Jesus, because he was. . . Jesus. And Judas because he had put the wheels into motion, the day before, when he had agreed to betray his friend for thirty pieces of silver.
And Jesus knew that he had been betrayed, and yet in this amazing display of grace he still invites Judas to celebrate with them.
And that is the invitation that continues to be extended by Jesus, even knowing all that we will do, and all the ways that we will betray his love and name he still says, come.
Last week we celebrated Palm Sunday and we looked at the dark side of the celebration and how it was after Jesus had entered into Jerusalem riding on a donkey while the crowds praised him and waved palm branches that the religious authorities felt that they had no option but to take matters into their own hands. It was at the point that they decided, that Jesus must die.
And that decision has led us to this point only five days later.
It was a perfect set up, it had to be this way. During the day Jesus was surrounded by crowds of sympathetic people who had come to hear him preach. People whose lives had been impacted by Jesus. Perhaps they had been healed by him, or maybe because of his teaching on forgiveness they had seen a relationship restored, or perhaps they had been part of the multitude he had fed by the shores of Galilee. Regardless of the how and why, those who gathered around him during the day would pose a considerable problem for the authorities, and so they came for him under the cover of night.
But even then they were taking no chances. And so to arrest the man who had spoken so much of love, forgiveness and grace a crowd was sent. Three of the gospels simply identify them as a crowd of men armed with swords and clubs, however John gets more specific and tells us in John 18:2-3 Judas, the betrayer, knew this place, because Jesus had often gone there with his disciples. The leading priests and Pharisees had given Judas a contingent of Roman soldiers and Temple guards to accompany him. Now with blazing torches, lanterns, and weapons, they arrived at the olive grove.
I don’t know if they expected Christ to fight or run, but either way they came prepared, what they didn’t prepare for was for him to simply surrender. And Jesus asked them in Luke 22:52-53 Then Jesus spoke to the leading priests, the captains of the Temple guard, and the elders who had come for him. “Am I some dangerous revolutionary,” he asked, “that you come with swords and clubs to arrest me? Why didn’t you arrest me in the Temple? I was there every day. But this is your moment, the time when the power of darkness reigns.”
And in that one statement Jesus was letting them know that he knew.
You see even though the night arrest made for good strategy and good theatre it was the beginning of the flawed prosecution of Jesus. And Jesus knew what they knew and that was if they couldn’t prove a case against him then they would fabricate a case against him.
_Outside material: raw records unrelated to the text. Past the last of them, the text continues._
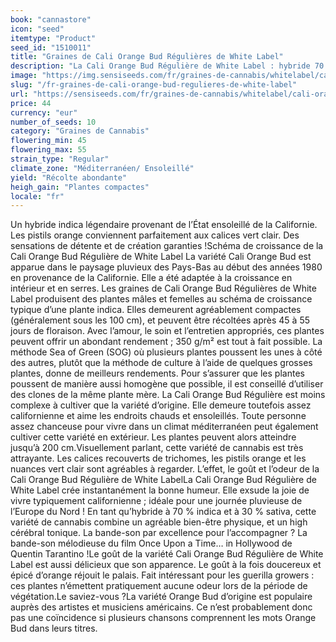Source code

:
 ```yaml
---
book: "cannastore"
icon: "seed"
itemtype: "Product"
seed_id: "1510011"
title: "Graines de Cali Orange Bud Régulières de White Label"
description: "La Cali Orange Bud Régulière de White Label : hybride 70 % indica/30 % sativa, floraison rapide. Goût orange. Rendement généreux. Commander maintenant !"
image: "https://img.sensiseeds.com/fr/graines-de-cannabis/whitelabel/cali-orange-bud-image.png"
slug: "/fr-graines-de-cali-orange-bud-regulieres-de-white-label"
url: "https://sensiseeds.com/fr/graines-de-cannabis/whitelabel/cali-orange-bud?a_aid=cannastore"
price: 44
currency: "eur"
number_of_seeds: 10
category: "Graines de Cannabis"
flowering_min: 45
flowering_max: 55
strain_type: "Regular"
climate_zone: "Méditerranéen/ Ensoleillé"
yield: "Récolte abondante"
heigh_gain: "Plantes compactes"
locale: "fr"
---
```

Un hybride indica légendaire provenant de l’État ensoleillé de la Californie. Les pistils orange conviennent parfaitement aux calices vert clair. Des sensations de détente et de création garanties !Schéma de croissance de la Cali Orange Bud Régulière de White Label La variété Cali Orange Bud est apparue dans le paysage pluvieux des Pays-Bas au début des années 1980 en provenance de la Californie. Elle a été adaptée à la croissance en intérieur et en serres. Les graines de Cali Orange Bud Régulières de White Label produisent des plantes mâles et femelles au schéma de croissance typique d’une plante indica. Elles demeurent agréablement compactes (généralement sous les 100 cm), et peuvent être récoltées après 45 à 55 jours de floraison. Avec l’amour, le soin et l’entretien appropriés, ces plantes peuvent offrir un abondant rendement ; 350 g/m² est tout à fait possible. La méthode Sea of Green (SOG) où plusieurs plantes poussent les unes à côté des autres, plutôt que la méthode de culture à l’aide de quelques grosses plantes, donne de meilleurs rendements. Pour s’assurer que les plantes poussent de manière aussi homogène que possible, il est conseillé d’utiliser des clones de la même plante mère. La Cali Orange Bud Régulière est moins complexe à cultiver que la variété d’origine. Elle demeure toutefois assez californienne et aime les endroits chauds et ensoleillés. Toute personne assez chanceuse pour vivre dans un climat méditerranéen peut également cultiver cette variété en extérieur. Les plantes peuvent alors atteindre jusqu’à 200 cm.Visuellement parlant, cette variété de cannabis est très attrayante. Les calices recouverts de trichomes, les pistils orange et les nuances vert clair sont agréables à regarder. L’effet, le goût et l’odeur de la Cali Orange Bud Régulière de White LabelLa Cali Orange Bud Régulière de White Label crée instantanément la bonne humeur. Elle exsude la joie de vivre typiquement californienne ; idéale pour une journée pluvieuse de l’Europe du Nord ! En tant qu’hybride à 70 % indica et à 30 % sativa, cette variété de cannabis combine un agréable bien-être physique, et un high cérébral tonique. La bande-son par excellence pour l’accompagner ? La bande-son mélodieuse du film Once Upon a Time… in Hollywood de Quentin Tarantino !Le goût de la variété Cali Orange Bud Régulière de White Label est aussi délicieux que son apparence. Le goût à la fois doucereux et épicé d’orange réjouit le palais. Fait intéressant pour les guerilla growers : ces plantes n’émettent pratiquement aucune odeur lors de la période de végétation.Le saviez-vous ?La variété Orange Bud d’origine est populaire auprès des artistes et musiciens américains. Ce n’est probablement donc pas une coïncidence si plusieurs chansons comprennent les mots Orange Bud dans leurs titres.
And it started with the reality that The Arrest Was Flawed Historical we are told that there were two problems with the arrest, the first was that it was performed at night. There were all kinds of guidelines and regulations in place for the Jewish judicial process and one was that neither arrests or trials were to conducted at night.
Two thousand years ago in Israel justice was under the authority of the Sanhedrin, they were the supreme religious authority at the time, and functioned kind of like a supreme court. And there would have been no discussion about the separation of religion and state then. While Israel may have been under Roman rule they still considered themselves a Theocracy.
In Canada we enjoy a Democracy and that word can be traced back to two Greek words: “Demos” meaning “People” and “Kratia” meaning “Power”. 2000 years ago Israel was a Theocracy. “Kratia” still meant “Power” but “Theos” meant “God”. And so in manners of religious and civil law you had a religious court, the Sanhedrin, comprised of members of the Pharisees, Sadducees and the Priest Hood. The Grand Sanhedrin had 71 members and was only convened for matters of national security and then you had a cabinet of 23 that was probably the group that conspired against Christ.